Critics of the phenomenon believe giving us the power to "become our own editors" will encourage insulation and bias. But we have always been our own editors. Every time we consume media, we make choices, consciously or not. When we skip articles, choose one newspaper over another, switch television channels, or tune in to a radio station we decide what we want to consume. The Internet has simply provided tools to make the selection process broader, easier and better structured.
If and how you "personalize" your news experience is simply a question of new methods, not new habits.
When readers actively select their own topics, they are typically more engaged, not less, than those who rely solely on the editorial choices made for them in traditional outlets. Some online readers who personalize their news viewed about twice the number of pages viewed by non-registered users.
Of course, the editorial choices of professional news organizations also play a critical role in informing citizens, and a good personalized news service will still direct users to quality reporting from traditional organizations. After all, just because the medium is different doesn't mean we should accept standards below those set by professional journalists. Quality news personalization is not about breadth or depth; it's about both.

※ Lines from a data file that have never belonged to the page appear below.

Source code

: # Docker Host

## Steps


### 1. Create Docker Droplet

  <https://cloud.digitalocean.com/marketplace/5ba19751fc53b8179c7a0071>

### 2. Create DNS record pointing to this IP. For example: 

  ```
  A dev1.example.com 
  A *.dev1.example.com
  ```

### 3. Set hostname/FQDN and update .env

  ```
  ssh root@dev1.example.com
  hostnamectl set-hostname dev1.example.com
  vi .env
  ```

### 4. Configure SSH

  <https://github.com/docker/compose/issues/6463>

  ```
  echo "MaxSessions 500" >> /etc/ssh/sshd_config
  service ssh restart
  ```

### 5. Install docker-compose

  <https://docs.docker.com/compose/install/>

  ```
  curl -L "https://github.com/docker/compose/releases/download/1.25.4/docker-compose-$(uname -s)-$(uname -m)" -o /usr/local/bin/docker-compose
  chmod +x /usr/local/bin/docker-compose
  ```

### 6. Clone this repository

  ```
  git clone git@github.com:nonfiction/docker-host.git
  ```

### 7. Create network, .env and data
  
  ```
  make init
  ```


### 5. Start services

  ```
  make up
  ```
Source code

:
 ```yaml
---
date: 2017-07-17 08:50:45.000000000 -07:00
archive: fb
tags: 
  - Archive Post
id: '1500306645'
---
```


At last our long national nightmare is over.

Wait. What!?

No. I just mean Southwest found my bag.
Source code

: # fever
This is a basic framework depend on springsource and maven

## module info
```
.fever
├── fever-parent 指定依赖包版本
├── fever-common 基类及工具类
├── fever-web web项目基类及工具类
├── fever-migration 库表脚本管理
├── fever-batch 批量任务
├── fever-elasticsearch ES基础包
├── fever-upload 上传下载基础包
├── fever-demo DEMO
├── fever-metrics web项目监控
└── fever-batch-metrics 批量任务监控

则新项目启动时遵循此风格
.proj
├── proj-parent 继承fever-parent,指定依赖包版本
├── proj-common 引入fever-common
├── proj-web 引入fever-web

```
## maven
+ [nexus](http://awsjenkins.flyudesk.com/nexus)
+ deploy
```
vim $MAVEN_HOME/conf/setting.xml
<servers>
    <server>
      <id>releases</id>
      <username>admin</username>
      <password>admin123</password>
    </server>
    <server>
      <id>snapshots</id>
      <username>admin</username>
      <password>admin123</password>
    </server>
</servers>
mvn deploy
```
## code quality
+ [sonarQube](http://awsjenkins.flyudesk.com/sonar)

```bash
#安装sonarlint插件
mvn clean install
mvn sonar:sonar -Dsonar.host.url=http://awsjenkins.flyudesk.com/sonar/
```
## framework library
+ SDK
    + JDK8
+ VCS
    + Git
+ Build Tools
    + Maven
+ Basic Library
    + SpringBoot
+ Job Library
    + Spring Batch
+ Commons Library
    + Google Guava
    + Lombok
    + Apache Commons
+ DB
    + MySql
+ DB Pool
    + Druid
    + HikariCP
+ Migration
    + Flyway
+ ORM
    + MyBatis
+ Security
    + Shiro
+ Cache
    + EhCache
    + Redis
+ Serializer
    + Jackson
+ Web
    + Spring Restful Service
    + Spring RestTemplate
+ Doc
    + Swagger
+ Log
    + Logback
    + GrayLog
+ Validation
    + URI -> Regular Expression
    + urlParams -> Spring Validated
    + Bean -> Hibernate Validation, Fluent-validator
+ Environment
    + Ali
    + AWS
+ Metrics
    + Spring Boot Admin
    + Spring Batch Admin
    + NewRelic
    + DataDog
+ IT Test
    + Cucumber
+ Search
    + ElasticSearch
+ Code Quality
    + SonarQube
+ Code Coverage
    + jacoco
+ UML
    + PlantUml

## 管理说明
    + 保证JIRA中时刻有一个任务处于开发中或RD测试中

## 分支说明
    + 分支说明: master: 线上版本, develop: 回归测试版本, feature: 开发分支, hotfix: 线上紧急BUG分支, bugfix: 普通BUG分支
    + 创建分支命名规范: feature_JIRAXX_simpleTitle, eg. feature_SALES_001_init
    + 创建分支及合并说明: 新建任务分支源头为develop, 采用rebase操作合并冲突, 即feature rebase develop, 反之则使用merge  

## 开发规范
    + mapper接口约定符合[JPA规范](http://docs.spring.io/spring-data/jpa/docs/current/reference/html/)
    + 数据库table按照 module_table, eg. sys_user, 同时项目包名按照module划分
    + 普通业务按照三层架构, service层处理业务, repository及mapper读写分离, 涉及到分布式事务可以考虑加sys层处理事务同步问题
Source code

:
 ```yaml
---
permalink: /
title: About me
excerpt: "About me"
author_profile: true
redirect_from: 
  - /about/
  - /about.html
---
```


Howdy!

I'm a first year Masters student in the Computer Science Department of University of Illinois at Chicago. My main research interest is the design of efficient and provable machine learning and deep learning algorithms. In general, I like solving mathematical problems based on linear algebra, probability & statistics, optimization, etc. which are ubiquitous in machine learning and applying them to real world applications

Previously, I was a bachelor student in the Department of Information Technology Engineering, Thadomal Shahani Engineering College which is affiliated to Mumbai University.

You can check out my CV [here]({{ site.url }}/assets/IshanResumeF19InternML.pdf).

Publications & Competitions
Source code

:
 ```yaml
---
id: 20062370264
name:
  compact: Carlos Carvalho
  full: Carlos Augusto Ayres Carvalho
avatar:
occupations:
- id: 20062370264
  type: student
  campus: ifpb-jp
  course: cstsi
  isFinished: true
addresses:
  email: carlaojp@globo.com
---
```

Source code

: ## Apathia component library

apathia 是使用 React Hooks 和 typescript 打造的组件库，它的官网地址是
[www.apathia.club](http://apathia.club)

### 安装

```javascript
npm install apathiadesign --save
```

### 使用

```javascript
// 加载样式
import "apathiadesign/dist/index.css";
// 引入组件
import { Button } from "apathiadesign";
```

So while many newspaper reporters harbor misguided skepticism about emerging news platforms, the industry should recognize that journalism isn't going anywhere -- it's only the devices from which we consume content that are changing. And personalized news sites best serve those new devices by trimming the headline fat down to content manageable on small screens.
But going a step further, there is a fundamental question to be answered: Are we better off letting others -- namely news editors -- choose our daily news dose based on the common denominator of the audience? Of course not. Each of us has a responsibility to seek out and understand conflicting views.
Personalizing the news is not only a reality, it is a necessity. It's the best way to empower journalists to do what they do best and win far more readers than newsprint can hope to reach.
If that won't make all of us more informed, what will?